Alternative names: ET, Essential Thrombocytosis, Essential Thrombocythaemia, Primary Thrombocytosis

Essential thrombocythemia is a rare chronic blood disorder characterized by the overproduction of platelets in the bone marrow.  It is a slowly-progressing disorder with long symptom-free periods punctuated by thrombotic or hemorrhagic events.

Incidence

The incidence of ET is between 6 and 25 cases per million people per year.  People older than 60 are most likely to develop the condition, though 20% of those with this condition are under 40.  The median age at onset is 65-70.  Women are 1.5 times more likely than men to develop the condition.
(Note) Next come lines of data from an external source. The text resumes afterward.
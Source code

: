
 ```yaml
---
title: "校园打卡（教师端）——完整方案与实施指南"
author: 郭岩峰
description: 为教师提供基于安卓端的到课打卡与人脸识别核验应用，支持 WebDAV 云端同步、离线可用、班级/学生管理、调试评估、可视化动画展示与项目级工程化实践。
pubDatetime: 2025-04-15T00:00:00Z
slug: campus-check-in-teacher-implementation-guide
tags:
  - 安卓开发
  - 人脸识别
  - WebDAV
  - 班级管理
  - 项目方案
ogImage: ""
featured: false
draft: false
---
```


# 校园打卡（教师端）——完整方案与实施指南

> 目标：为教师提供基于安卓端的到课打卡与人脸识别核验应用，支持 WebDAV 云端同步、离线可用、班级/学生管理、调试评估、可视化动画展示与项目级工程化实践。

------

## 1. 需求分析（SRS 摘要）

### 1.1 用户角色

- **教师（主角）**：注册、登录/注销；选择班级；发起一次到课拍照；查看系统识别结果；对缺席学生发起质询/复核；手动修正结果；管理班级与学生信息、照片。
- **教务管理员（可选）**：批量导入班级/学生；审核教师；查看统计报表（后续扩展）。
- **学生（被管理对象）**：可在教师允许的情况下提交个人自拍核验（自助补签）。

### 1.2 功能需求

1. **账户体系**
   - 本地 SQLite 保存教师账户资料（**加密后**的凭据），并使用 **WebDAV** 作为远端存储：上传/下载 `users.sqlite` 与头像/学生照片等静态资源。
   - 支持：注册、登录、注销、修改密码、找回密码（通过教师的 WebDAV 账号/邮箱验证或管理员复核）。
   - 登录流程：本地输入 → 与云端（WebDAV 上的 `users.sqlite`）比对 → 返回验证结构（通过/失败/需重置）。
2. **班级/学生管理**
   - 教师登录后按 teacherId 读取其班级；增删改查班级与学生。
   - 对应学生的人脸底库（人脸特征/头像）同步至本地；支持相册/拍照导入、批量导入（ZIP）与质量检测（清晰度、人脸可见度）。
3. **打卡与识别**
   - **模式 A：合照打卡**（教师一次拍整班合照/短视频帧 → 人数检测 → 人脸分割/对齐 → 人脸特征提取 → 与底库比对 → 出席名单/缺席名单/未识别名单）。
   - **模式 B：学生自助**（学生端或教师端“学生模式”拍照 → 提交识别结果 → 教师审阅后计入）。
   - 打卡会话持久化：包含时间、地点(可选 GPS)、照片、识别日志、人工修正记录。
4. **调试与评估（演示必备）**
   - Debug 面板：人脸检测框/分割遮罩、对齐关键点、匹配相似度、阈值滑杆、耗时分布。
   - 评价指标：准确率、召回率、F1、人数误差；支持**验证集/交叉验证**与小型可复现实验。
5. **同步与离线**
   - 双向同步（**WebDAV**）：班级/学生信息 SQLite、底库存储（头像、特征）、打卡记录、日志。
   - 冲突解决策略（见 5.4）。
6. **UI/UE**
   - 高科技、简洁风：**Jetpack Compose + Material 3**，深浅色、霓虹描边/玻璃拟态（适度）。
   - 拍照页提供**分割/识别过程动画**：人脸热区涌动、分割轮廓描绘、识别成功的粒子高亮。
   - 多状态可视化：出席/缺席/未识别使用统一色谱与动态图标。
There is evidence that exposure to chemicals or to electrical wiring may increase a person's risk for the condition.

Signs and Symptoms

Most ET patents show no symptoms; the condition is usually discovered during routine blood work.  Where symptoms are present, they may include:

• Heart attack or stoke
• Bleeding
• Blood clots
• Bruising
• Elevated white blood cell count
• Reduced red blood cell count
• Headache
• Nausea
• Vomiting
• Gastrointestinal bleeding
• Blood in the urine
• Abdominal pain
• Visual disturbances
• Dizziness
• Fainting
• Enlarged spleen
• Numbness in the extremities
• Burning or throbbing pain, redness, and swelling of the hands and feet

Treatment and Prevention

Not all those affected will require aggressive treatment.  Based on their age, medical history, blood counts and lifestyles, patients are classed as either low or high risk for bleeding/blood clotting.  Those with low risk are usually treated with low-dose aspirin (for headache and burning pain in the skin); those at high risk are given hydroxycarbamide and/or other treatments that reduce platelet count such as Hydroxyurea (Droxia, Hydrea), interferon-a and anagrelide (Agrylin), as well as aminocaproic acid to reduce bleeding.

Prognosis; Complications

Well-documented medical regimens can reduce and control the number of platelets, which reduces the risk of thrombotic or hemorrhagic events.  A well-controlled ET patient can have a normal lifespan.

Rarely, ET may develop into acute myeloid leukemia (AML) or myelofibrosis.